TASK TO CARRY OUT: In the data below, find the line containing "try to solve them blind.", then set down that line and every later line up to and including the line containing "one should go through each problem.", exactly.
═══ RECORDS FOR THIS TASK ═══
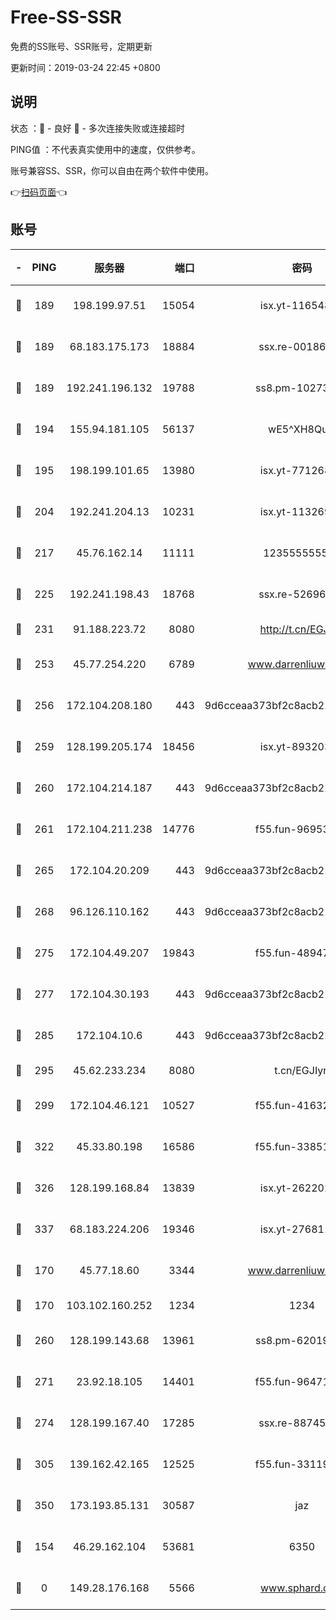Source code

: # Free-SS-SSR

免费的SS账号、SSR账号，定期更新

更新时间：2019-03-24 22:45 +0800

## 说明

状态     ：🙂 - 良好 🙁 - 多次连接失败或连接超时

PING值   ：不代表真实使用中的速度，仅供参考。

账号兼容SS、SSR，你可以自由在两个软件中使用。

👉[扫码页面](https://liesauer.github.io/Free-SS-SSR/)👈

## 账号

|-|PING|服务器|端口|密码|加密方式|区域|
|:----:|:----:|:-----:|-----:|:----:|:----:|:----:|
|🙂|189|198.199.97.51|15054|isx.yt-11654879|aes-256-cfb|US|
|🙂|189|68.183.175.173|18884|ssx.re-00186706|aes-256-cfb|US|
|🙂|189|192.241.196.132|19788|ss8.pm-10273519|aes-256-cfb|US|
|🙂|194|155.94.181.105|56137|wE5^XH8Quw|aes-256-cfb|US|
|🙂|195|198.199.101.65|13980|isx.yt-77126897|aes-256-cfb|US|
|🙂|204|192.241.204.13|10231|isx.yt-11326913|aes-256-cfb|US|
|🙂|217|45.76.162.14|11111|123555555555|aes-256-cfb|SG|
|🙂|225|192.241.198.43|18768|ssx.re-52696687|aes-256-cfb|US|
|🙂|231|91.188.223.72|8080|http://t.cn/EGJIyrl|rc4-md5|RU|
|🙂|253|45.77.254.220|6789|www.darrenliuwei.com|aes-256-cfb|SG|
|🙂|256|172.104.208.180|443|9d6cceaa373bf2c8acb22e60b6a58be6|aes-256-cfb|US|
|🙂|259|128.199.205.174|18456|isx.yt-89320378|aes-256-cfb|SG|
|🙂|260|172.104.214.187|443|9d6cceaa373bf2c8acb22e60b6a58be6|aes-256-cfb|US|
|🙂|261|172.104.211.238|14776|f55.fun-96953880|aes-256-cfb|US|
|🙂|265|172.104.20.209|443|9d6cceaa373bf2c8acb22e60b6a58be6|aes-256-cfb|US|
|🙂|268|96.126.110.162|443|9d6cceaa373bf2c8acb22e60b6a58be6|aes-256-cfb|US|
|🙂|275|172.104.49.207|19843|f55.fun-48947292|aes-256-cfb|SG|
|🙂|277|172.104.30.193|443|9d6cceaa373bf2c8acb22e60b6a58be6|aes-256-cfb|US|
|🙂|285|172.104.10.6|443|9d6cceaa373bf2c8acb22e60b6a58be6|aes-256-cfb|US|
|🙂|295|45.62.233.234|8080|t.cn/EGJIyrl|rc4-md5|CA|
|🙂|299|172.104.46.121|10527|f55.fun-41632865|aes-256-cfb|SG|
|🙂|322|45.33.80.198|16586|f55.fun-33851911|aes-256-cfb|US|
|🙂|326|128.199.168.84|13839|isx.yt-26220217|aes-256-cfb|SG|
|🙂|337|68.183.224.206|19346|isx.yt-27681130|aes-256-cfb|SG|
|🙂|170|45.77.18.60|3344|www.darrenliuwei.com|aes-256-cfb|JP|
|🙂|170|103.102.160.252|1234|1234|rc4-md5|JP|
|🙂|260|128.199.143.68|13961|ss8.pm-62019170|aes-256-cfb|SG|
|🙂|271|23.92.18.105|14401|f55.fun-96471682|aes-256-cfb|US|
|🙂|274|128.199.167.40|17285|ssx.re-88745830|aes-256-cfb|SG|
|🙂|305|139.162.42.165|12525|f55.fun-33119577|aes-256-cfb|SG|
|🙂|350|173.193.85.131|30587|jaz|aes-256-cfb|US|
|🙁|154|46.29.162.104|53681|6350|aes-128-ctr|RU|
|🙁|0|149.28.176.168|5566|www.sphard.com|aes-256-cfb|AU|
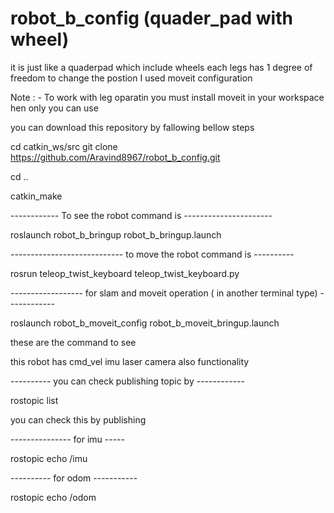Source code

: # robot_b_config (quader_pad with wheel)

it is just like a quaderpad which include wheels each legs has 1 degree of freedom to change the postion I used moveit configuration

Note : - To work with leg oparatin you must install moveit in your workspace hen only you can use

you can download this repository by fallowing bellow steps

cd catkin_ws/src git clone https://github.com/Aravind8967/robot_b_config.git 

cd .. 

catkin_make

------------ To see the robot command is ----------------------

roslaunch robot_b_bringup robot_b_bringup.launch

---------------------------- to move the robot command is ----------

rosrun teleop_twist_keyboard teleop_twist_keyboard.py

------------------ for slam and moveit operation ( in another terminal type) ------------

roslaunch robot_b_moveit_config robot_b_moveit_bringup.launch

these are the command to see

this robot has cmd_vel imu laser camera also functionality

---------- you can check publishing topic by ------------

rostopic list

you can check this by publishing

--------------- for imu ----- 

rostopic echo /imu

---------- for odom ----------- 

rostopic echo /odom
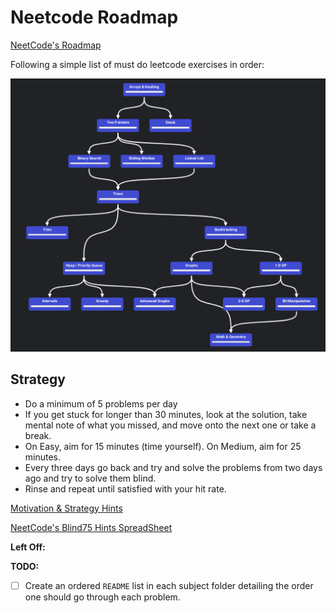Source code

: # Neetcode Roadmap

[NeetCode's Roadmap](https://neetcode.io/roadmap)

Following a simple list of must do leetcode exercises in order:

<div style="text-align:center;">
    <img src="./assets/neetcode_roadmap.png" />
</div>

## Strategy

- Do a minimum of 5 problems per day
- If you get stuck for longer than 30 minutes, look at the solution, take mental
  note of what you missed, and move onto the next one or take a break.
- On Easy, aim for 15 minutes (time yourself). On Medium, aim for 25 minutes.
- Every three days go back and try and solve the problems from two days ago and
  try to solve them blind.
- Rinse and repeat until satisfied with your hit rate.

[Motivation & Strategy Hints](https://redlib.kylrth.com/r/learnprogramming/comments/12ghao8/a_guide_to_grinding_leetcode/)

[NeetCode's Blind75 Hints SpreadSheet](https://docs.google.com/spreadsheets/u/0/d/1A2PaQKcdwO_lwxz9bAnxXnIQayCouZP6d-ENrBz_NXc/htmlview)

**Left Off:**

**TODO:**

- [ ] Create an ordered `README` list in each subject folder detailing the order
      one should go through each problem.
═══
═══ RECORDS FOR THIS TASK ═══
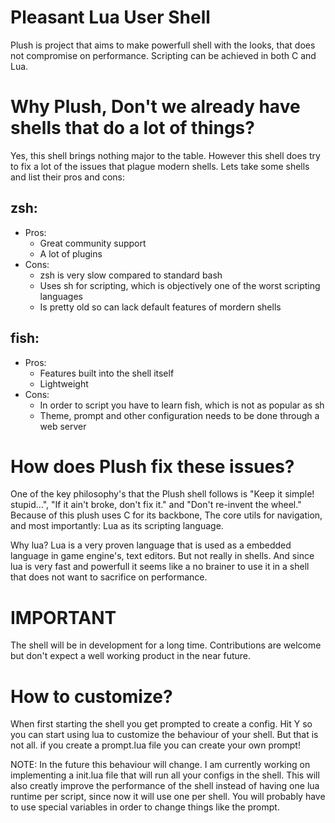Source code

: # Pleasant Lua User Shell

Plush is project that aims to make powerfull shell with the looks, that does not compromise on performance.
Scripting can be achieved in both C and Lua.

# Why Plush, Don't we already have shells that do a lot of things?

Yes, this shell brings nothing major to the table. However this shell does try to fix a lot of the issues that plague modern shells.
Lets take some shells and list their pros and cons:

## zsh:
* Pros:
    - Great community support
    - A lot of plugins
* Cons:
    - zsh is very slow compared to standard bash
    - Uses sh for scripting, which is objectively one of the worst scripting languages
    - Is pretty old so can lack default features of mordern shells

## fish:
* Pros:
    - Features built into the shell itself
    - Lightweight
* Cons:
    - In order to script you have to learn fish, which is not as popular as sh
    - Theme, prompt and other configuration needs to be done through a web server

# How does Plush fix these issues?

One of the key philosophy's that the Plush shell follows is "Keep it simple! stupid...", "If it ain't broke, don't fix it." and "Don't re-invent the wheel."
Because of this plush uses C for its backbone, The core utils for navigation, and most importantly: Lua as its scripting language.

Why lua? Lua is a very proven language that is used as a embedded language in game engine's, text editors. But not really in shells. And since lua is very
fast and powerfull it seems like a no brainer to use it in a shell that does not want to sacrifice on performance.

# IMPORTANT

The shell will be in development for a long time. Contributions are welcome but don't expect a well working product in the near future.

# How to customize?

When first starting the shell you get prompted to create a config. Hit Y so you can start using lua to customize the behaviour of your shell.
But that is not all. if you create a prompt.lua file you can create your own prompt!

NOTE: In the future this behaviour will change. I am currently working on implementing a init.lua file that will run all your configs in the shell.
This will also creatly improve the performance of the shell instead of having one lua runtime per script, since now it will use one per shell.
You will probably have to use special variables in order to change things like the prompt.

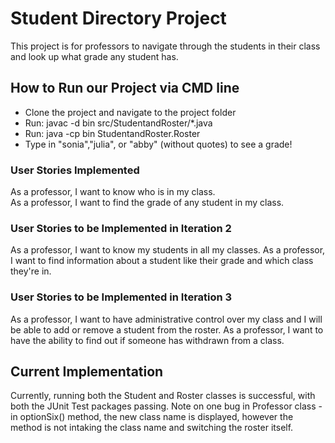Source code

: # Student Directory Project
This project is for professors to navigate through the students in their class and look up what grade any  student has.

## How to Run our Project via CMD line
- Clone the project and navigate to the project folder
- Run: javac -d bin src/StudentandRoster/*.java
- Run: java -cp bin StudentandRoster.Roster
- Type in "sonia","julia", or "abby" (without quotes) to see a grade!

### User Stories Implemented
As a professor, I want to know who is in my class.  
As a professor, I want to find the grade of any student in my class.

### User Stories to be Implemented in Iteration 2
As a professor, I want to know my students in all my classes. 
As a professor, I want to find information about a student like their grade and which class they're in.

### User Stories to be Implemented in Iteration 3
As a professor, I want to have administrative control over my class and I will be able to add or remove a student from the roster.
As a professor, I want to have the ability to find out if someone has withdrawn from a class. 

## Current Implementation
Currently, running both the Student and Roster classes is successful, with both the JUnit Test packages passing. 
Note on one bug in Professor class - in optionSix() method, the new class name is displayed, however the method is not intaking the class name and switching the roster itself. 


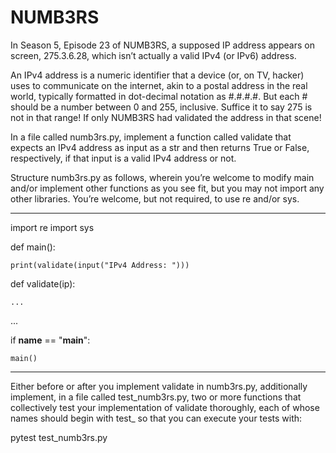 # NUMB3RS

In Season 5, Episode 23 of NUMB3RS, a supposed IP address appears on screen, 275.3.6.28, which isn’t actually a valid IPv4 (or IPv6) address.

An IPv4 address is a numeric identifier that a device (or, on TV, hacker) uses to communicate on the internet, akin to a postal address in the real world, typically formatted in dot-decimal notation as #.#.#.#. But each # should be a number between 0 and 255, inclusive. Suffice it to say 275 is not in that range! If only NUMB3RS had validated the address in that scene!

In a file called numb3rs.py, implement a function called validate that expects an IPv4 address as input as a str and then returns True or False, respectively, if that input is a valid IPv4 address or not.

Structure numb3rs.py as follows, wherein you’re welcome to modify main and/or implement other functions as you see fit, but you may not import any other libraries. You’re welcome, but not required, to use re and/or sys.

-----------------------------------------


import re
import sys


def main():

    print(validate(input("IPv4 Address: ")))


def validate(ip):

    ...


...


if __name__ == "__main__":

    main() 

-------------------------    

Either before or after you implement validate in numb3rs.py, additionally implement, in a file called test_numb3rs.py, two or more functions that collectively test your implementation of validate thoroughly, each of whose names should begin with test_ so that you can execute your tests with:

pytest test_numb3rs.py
═══
═══ RECORDS FOR THIS TASK ═══
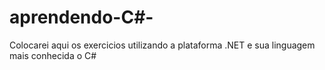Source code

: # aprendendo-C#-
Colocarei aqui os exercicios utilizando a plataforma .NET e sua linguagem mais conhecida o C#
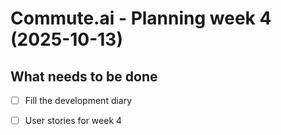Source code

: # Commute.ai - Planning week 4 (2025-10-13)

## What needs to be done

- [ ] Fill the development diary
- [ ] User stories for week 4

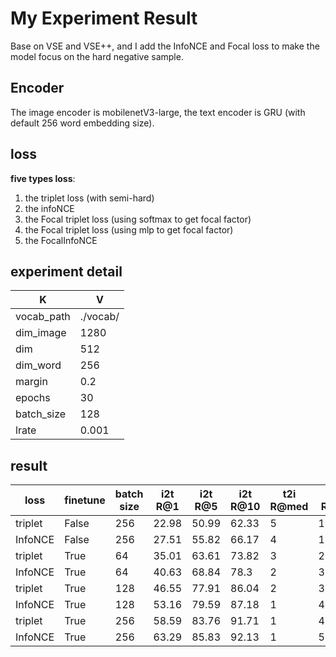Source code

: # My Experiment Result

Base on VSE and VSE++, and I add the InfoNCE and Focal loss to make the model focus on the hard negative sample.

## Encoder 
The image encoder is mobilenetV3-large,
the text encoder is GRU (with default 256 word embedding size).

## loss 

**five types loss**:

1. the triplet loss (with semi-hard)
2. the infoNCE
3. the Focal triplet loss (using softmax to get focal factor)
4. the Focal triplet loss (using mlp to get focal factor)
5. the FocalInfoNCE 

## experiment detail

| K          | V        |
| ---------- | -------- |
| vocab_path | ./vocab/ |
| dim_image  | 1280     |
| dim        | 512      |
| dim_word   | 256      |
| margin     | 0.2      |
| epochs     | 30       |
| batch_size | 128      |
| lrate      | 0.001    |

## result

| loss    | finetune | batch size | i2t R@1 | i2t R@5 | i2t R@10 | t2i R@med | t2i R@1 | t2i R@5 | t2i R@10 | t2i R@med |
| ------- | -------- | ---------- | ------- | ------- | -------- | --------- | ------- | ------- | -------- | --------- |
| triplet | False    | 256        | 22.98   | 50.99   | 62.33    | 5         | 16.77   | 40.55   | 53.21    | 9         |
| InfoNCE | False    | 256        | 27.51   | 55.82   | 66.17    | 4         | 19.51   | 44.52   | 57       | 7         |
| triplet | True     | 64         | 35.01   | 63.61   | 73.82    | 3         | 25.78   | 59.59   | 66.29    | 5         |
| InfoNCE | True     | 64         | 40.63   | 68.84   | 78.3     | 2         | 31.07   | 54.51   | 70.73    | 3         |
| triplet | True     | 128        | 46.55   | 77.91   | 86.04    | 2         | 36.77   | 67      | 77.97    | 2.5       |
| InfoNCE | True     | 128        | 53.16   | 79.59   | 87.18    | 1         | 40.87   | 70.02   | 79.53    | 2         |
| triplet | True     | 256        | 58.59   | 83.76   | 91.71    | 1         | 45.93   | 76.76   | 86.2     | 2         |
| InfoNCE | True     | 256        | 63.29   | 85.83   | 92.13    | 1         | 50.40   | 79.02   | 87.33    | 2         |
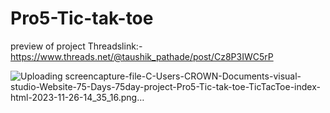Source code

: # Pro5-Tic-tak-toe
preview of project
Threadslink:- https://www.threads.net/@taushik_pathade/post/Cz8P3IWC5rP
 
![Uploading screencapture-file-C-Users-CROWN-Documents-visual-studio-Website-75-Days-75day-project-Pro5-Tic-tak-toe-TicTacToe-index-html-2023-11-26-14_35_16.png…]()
═══
ANSWER TO THIS EXERCISE:
  try to solve them blind.
- Rinse and repeat until satisfied with your hit rate.

[Motivation & Strategy Hints](https://redlib.kylrth.com/r/learnprogramming/comments/12ghao8/a_guide_to_grinding_leetcode/)

[NeetCode's Blind75 Hints SpreadSheet](https://docs.google.com/spreadsheets/u/0/d/1A2PaQKcdwO_lwxz9bAnxXnIQayCouZP6d-ENrBz_NXc/htmlview)

**Left Off:**

**TODO:**

- [ ] Create an ordered `README` list in each subject folder detailing the order
      one should go through each problem.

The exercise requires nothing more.